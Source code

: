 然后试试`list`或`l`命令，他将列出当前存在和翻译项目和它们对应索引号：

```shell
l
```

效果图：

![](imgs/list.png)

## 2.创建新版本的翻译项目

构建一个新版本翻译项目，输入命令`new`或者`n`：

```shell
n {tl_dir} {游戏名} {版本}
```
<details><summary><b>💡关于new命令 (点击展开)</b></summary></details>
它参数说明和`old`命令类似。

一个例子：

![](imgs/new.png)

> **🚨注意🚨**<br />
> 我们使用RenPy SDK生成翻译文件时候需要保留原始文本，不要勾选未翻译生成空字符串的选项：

* * *

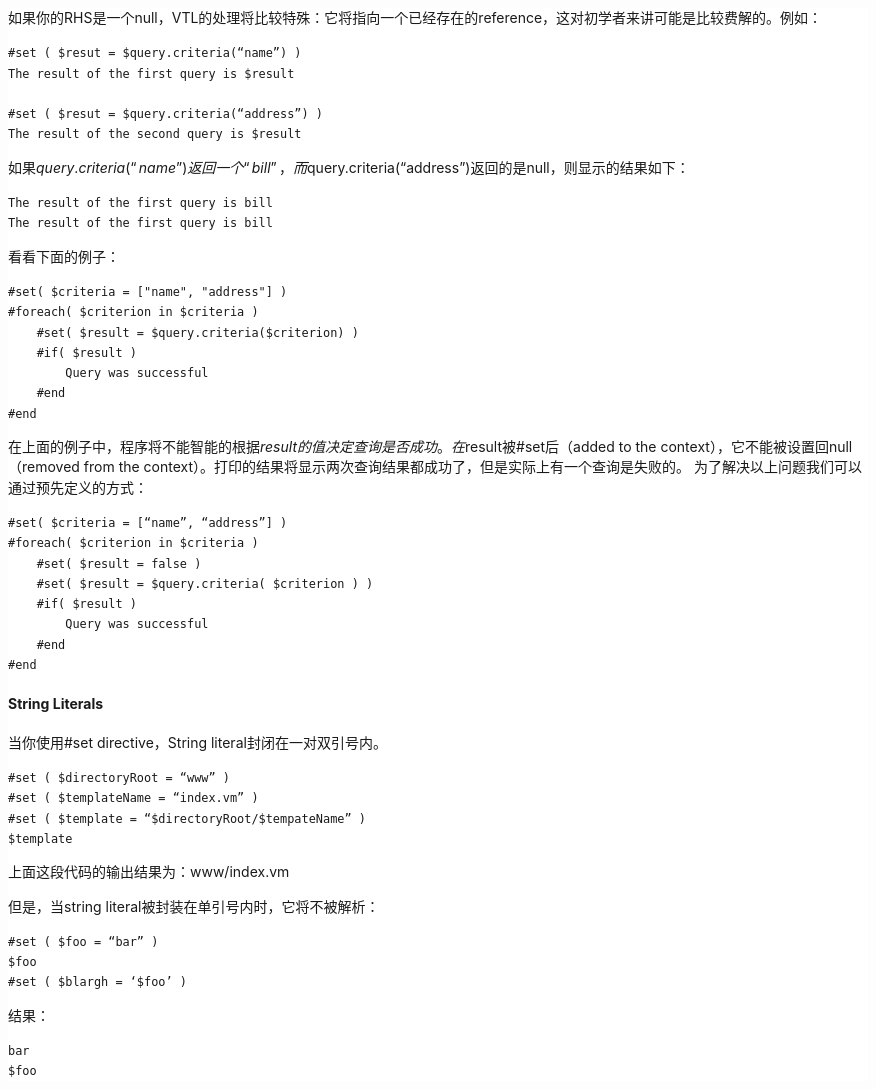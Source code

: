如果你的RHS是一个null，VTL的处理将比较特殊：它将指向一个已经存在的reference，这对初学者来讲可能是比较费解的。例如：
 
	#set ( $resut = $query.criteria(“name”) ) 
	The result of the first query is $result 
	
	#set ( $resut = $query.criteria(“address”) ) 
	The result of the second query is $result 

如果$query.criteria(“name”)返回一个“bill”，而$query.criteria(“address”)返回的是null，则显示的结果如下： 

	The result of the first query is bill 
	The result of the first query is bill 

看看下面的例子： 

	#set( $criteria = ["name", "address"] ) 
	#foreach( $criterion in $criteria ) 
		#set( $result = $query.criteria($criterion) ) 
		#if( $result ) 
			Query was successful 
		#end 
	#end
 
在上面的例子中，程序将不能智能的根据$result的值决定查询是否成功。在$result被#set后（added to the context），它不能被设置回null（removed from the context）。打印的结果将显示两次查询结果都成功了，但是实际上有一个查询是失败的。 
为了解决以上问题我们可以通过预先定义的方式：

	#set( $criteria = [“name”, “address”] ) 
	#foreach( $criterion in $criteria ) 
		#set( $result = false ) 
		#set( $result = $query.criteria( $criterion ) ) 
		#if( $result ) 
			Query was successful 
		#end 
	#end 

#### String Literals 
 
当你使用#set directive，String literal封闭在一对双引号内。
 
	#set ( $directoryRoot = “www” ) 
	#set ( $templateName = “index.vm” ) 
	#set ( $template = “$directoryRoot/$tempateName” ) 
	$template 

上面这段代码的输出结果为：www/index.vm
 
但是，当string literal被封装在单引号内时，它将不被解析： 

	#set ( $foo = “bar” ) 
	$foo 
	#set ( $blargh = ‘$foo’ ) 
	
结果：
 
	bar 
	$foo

*YOUR TASK*:
What lines above contain the string "address"? Copy all of them.

*TASK OUTPUT*:
	#set ( $resut = $query.criteria(“address”) ) 
如果$query.criteria(“name”)返回一个“bill”，而$query.criteria(“address”)返回的是null，则显示的结果如下： 
	#set( $criteria = ["name", "address"] ) 
	#set( $criteria = [“name”, “address”] ) 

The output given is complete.